6.0.2 2. Assumptions & Validity

While robust, optional stopping with Bayes Factors is not magic. It relies on: 1. Likelihood Validity: Your model (distribution, noise) must reasonably approximate the data-generating process. * Garbage In, Garbage Out: The Bayes Factor measures how much better one model predicts the data than another. If both models are fundamentally wrong (e.g., assuming a Normal distribution for data that is actually Log-Normal or has heavy outliers), the “evidence” is meaningless. * Outlier Sensitivity: If your likelihood does not account for outliers (e.g., using a pure Gaussian likelihood), a single extreme data point can dominate the likelihood calculation. The BF might sway wildly based on which model accidentally “captures” that outlier better, rather than reflecting the true effect. * Check Your Residuals: You must still perform posterior predictive checks. Optional stopping doesn’t save you from a bad model. 2. Prior Sensitivity: If you use a Prior that is “too wide” (the Dilution Effect seen in our earlier plots), you artificially penalize \(H_1\), making it harder to find evidence for an effect even if it exists. 3. Finite Horizons: In theory, if you sample forever, a Bayes Factor can transiently cross a threshold (e.g., \(BF > 3\)) even if \(H_0\) is true, though the probability of this is much lower than for p-values.
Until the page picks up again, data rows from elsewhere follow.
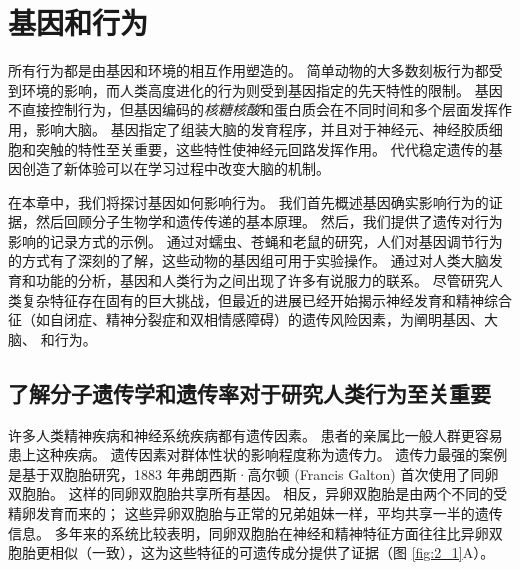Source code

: \chapter{基因和行为} \label{chap:chap2}
所有行为都是由基因和环境的相互作用塑造的。 
简单动物的大多数刻板行为都受到环境的影响，而人类高度进化的行为则受到基因指定的先天特性的限制。 
基因不直接控制行为，但基因编码的\textit{核糖核酸}和蛋白质会在不同时间和多个层面发挥作用，影响大脑。 
基因指定了组装大脑的发育程序，并且对于神经元、神经胶质细胞和突触的特性至关重要，这些特性使神经元回路发挥作用。 
代代稳定遗传的基因创造了新体验可以在学习过程中改变大脑的机制。


在本章中，我们将探讨基因如何影响行为。 
我们首先概述基因确实影响行为的证据，然后回顾分子生物学和遗传传递的基本原理。 
然后，我们提供了遗传对行为影响的记录方式的示例。
通过对蠕虫、苍蝇和老鼠的研究，人们对基因调节行为的方式有了深刻的了解，这些动物的基因组可用于实验操作。 
通过对人类大脑发育和功能的分析，基因和人类行为之间出现了许多有说服力的联系。 
尽管研究人类复杂特征存在固有的巨大挑战，但最近的进展已经开始揭示神经发育和精神综合征（如自闭症、精神分裂症和双相情感障碍）的遗传风险因素，为阐明基因、大脑、 和行为。


\section{了解分子遗传学和遗传率对于研究人类行为至关重要}

许多人类精神疾病和神经系统疾病都有遗传因素。 
患者的亲属比一般人群更容易患上这种疾病。 
遗传因素对群体性状的影响程度称为遗传力。 
遗传力最强的案例是基于双胞胎研究，1883 年弗朗西斯·高尔顿 (Francis Galton) 首次使用了同卵双胞胎。 这样的同卵双胞胎共享所有基因。 
相反，异卵双胞胎是由两个不同的受精卵发育而来的； 这些异卵双胞胎与正常的兄弟姐妹一样，平均共享一半的遗传信息。 
多年来的系统比较表明，同卵双胞胎在神经和精神特征方面往往比异卵双胞胎更相似（一致），这为这些特征的可遗传成分提供了证据（图 \ref{fig:2_1}A）。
6.0.3 3. Practical Rules for Psycholinguistics

For real experiments, “continuous monitoring” is valid—meaning you can check your Bayes Factor after every subject without “breaking” the stats. * Why? Because the Bayes Factor at \(N=50\) answers: “Given the data I represent right now, what are the relative odds?” It doesn’t care if you also looked at \(N=49\). * Contrast: If you check a p-value at \(N=50\), you are technically asking: “What is the probability of this data occurring given that I planned to stop at N=50?”. If you peeked at \(N=49\), you weren’t planning to stop at 50 ( you were planning to stop at 49 OR 50), so the p-value calculation is wrong.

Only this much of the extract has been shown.